## PROBLEM DESCRIPTION
Lines in the listing below that contain the string "runtime" are to be found and copied.

## SUPPLIED ENTRIES
* * * * * * * * *

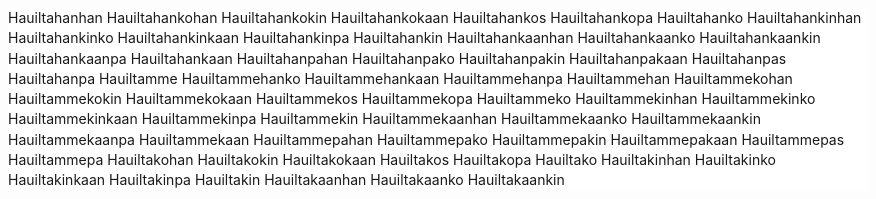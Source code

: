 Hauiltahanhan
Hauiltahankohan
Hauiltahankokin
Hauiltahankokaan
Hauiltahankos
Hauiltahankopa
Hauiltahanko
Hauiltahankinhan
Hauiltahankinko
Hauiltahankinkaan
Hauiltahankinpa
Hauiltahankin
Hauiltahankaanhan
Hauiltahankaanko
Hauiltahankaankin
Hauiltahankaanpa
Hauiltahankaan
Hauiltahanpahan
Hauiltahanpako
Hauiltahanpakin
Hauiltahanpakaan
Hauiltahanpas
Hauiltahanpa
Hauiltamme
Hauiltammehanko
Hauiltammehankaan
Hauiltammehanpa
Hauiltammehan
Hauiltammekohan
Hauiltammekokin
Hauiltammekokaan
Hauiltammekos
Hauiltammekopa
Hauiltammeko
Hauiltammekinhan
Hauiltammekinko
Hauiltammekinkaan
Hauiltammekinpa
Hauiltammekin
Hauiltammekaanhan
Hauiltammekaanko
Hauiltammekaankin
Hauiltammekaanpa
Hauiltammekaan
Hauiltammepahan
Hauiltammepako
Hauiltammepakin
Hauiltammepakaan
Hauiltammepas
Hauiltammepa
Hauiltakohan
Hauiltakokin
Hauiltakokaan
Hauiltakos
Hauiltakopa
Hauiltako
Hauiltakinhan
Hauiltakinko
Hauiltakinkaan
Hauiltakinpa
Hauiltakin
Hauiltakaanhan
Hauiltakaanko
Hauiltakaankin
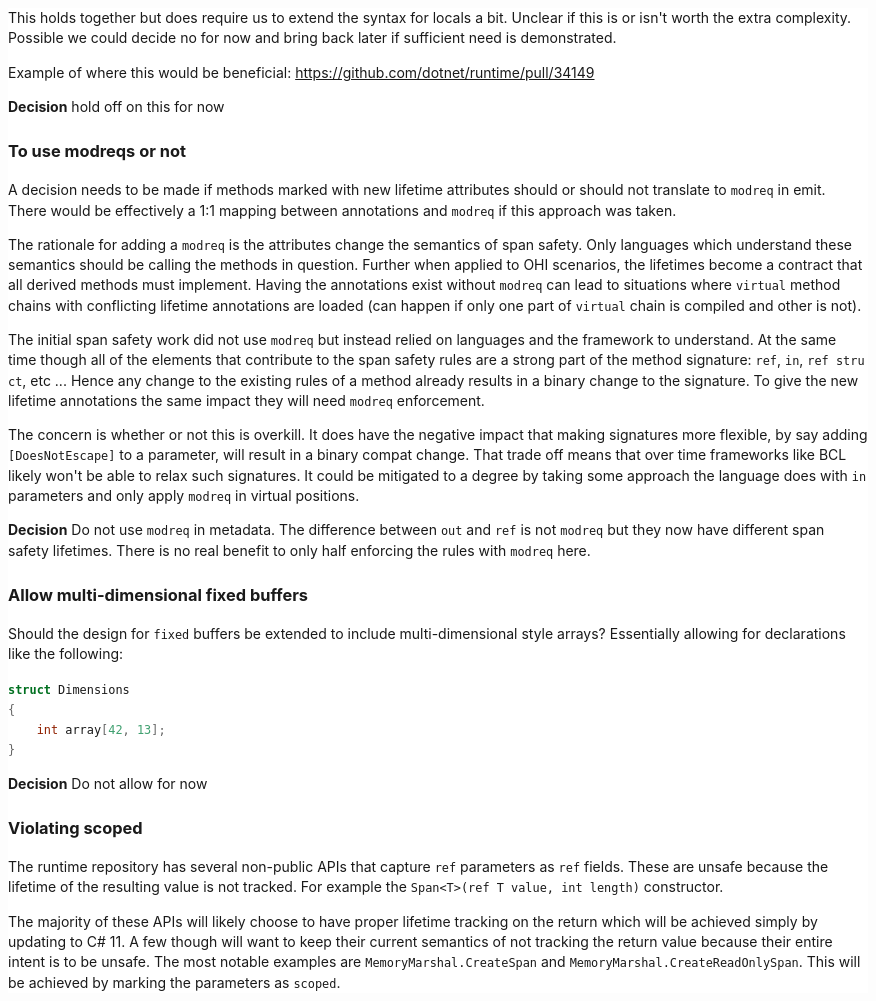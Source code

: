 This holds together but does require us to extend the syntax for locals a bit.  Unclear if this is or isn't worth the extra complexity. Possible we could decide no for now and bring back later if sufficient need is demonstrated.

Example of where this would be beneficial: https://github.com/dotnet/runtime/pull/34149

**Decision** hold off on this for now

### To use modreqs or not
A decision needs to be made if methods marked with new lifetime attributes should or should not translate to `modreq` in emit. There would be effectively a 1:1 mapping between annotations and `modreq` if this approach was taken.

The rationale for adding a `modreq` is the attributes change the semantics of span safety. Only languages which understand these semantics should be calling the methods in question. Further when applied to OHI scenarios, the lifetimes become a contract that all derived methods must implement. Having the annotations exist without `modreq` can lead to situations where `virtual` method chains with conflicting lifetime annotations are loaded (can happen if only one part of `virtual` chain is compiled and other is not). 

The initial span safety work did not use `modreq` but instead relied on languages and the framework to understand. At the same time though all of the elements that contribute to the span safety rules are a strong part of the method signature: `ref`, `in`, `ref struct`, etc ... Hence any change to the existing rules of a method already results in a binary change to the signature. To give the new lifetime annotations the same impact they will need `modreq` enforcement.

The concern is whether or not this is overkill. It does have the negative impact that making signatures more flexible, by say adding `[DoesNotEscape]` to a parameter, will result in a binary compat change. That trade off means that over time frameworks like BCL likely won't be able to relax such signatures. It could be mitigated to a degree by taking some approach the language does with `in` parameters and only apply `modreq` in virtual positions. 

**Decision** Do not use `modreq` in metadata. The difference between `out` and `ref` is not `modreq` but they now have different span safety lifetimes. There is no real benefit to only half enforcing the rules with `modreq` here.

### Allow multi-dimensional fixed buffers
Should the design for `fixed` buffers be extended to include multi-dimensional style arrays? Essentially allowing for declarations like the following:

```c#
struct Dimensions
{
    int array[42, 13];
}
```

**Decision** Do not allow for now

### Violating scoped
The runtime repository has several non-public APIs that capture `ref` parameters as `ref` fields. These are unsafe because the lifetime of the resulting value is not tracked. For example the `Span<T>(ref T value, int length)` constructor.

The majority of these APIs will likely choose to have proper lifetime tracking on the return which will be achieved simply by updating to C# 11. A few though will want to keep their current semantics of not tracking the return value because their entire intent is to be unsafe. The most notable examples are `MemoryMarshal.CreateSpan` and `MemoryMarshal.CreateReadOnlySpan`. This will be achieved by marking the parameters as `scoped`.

* * * * * * * * *

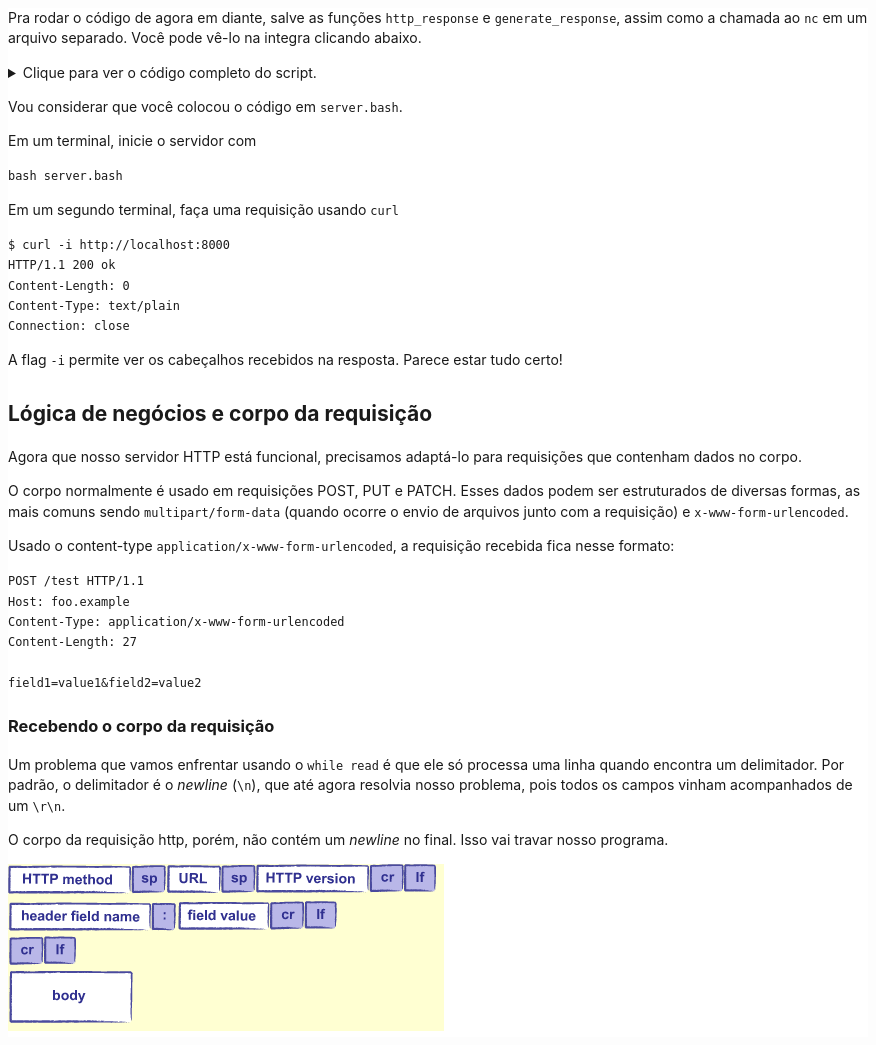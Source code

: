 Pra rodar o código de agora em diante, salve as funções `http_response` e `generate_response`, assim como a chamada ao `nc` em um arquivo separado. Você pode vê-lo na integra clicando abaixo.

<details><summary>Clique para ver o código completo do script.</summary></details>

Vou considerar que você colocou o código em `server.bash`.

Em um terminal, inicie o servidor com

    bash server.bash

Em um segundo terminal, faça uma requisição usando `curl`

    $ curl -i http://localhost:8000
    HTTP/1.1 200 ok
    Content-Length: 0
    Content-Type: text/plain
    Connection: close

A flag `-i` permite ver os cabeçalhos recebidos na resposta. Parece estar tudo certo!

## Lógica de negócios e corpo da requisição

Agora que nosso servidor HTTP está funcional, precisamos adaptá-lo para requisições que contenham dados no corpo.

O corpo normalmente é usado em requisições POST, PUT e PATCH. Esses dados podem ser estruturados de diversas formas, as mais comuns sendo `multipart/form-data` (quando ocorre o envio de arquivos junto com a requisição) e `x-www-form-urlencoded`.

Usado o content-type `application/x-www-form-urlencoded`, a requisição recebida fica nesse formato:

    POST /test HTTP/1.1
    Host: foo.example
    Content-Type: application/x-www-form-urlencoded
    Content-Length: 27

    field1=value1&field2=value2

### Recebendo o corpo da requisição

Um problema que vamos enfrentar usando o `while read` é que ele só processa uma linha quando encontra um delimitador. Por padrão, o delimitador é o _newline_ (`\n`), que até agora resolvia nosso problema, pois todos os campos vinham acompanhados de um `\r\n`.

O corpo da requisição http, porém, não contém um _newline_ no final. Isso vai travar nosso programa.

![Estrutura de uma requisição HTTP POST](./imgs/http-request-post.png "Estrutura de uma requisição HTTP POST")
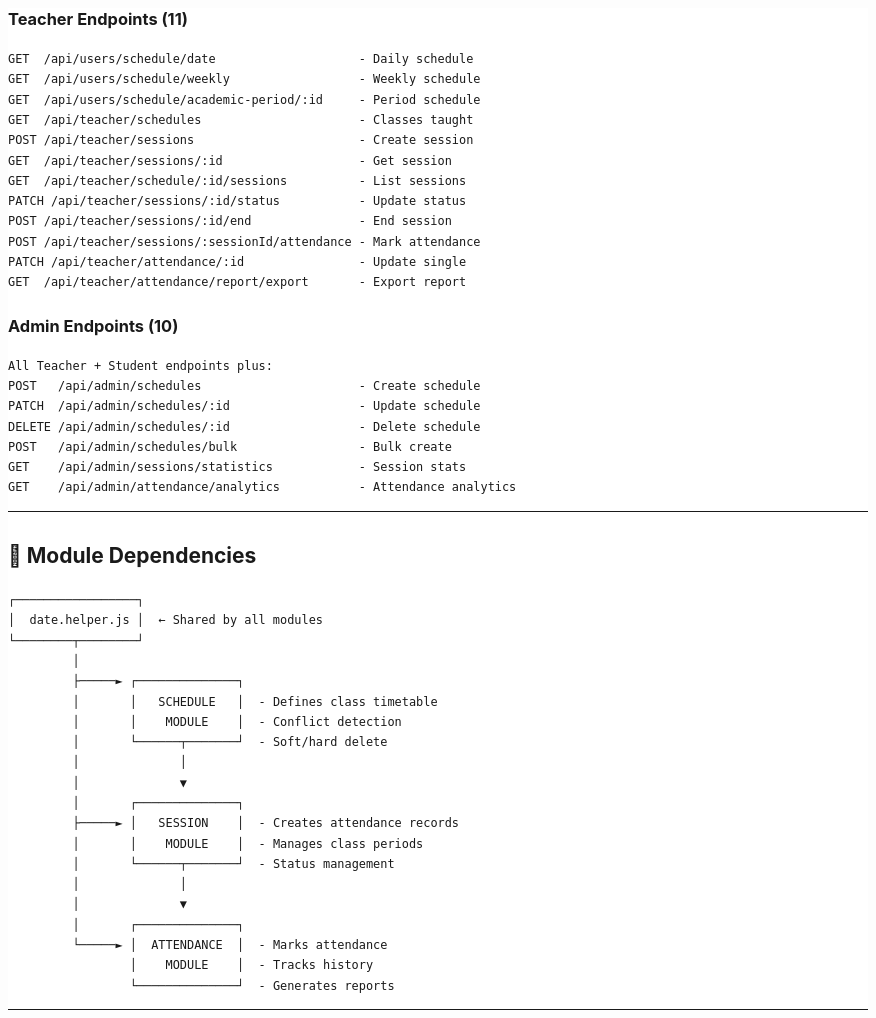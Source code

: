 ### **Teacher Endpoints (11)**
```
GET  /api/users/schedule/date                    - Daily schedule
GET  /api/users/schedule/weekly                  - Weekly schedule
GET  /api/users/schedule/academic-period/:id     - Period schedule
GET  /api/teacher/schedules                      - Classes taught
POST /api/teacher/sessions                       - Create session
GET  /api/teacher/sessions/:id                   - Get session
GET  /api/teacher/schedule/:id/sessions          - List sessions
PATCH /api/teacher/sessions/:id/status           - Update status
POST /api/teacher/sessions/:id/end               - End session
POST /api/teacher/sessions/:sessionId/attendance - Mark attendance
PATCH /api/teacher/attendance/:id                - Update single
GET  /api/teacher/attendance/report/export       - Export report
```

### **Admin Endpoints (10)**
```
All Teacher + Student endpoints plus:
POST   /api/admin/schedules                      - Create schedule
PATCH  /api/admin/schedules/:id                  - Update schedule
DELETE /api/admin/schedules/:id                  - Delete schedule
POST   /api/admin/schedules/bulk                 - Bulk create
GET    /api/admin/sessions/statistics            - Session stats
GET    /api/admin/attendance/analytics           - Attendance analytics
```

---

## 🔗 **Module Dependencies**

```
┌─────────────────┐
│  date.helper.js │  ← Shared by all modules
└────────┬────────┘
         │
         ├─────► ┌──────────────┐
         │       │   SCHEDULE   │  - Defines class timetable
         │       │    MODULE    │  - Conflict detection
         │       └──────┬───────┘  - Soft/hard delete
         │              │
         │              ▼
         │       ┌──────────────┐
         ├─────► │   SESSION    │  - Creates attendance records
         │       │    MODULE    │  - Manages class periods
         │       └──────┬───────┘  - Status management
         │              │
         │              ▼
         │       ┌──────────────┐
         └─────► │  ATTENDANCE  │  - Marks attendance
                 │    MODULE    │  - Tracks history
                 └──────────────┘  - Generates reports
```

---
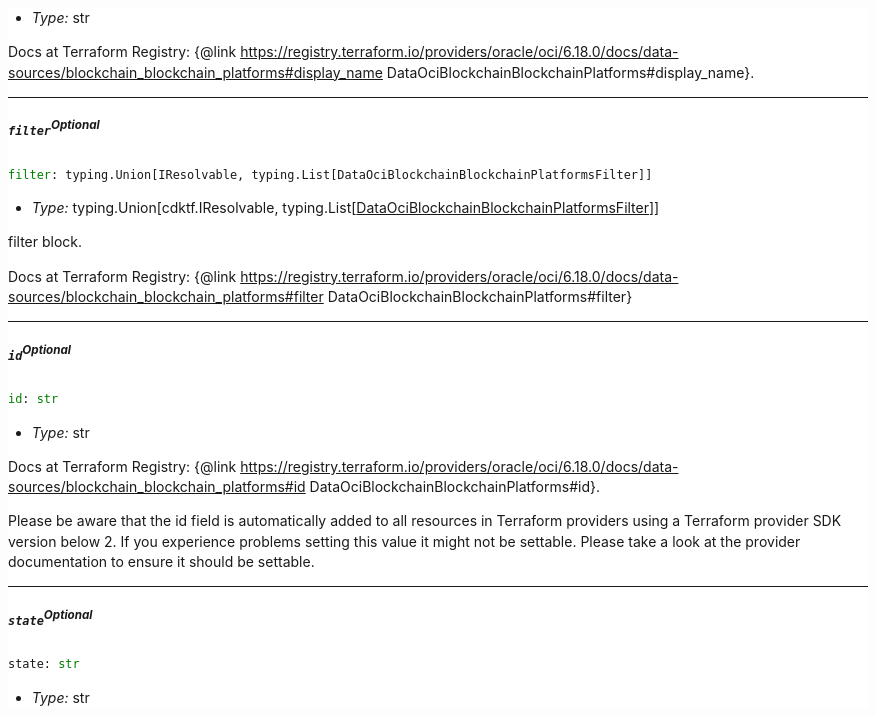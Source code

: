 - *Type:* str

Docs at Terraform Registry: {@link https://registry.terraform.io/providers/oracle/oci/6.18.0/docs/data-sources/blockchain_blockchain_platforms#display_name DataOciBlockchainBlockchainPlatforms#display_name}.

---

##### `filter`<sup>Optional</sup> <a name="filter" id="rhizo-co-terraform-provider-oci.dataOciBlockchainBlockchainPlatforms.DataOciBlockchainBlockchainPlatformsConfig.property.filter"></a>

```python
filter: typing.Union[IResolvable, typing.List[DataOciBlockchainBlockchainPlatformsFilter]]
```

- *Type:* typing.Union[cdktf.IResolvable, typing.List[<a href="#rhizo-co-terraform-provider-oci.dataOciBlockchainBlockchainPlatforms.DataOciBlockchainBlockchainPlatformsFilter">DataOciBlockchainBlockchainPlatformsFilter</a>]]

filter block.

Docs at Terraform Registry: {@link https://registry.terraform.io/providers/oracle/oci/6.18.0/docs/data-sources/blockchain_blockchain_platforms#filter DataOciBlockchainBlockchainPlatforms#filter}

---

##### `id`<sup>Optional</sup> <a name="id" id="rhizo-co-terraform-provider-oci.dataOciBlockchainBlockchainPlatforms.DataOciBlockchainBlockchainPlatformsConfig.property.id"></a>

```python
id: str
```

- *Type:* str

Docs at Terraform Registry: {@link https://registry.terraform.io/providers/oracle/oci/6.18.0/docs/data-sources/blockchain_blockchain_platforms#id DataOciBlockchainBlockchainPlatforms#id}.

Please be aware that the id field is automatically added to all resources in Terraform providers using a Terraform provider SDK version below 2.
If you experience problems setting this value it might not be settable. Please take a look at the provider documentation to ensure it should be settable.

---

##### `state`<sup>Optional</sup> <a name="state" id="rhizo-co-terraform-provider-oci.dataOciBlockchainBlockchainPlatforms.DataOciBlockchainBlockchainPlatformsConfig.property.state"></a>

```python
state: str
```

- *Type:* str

* * * * * * * * *

## TASK ANSWER
Example of where this would be beneficial: https://github.com/dotnet/runtime/pull/34149
The runtime repository has several non-public APIs that capture `ref` parameters as `ref` fields. These are unsafe because the lifetime of the resulting value is not tracked. For example the `Span<T>(ref T value, int length)` constructor.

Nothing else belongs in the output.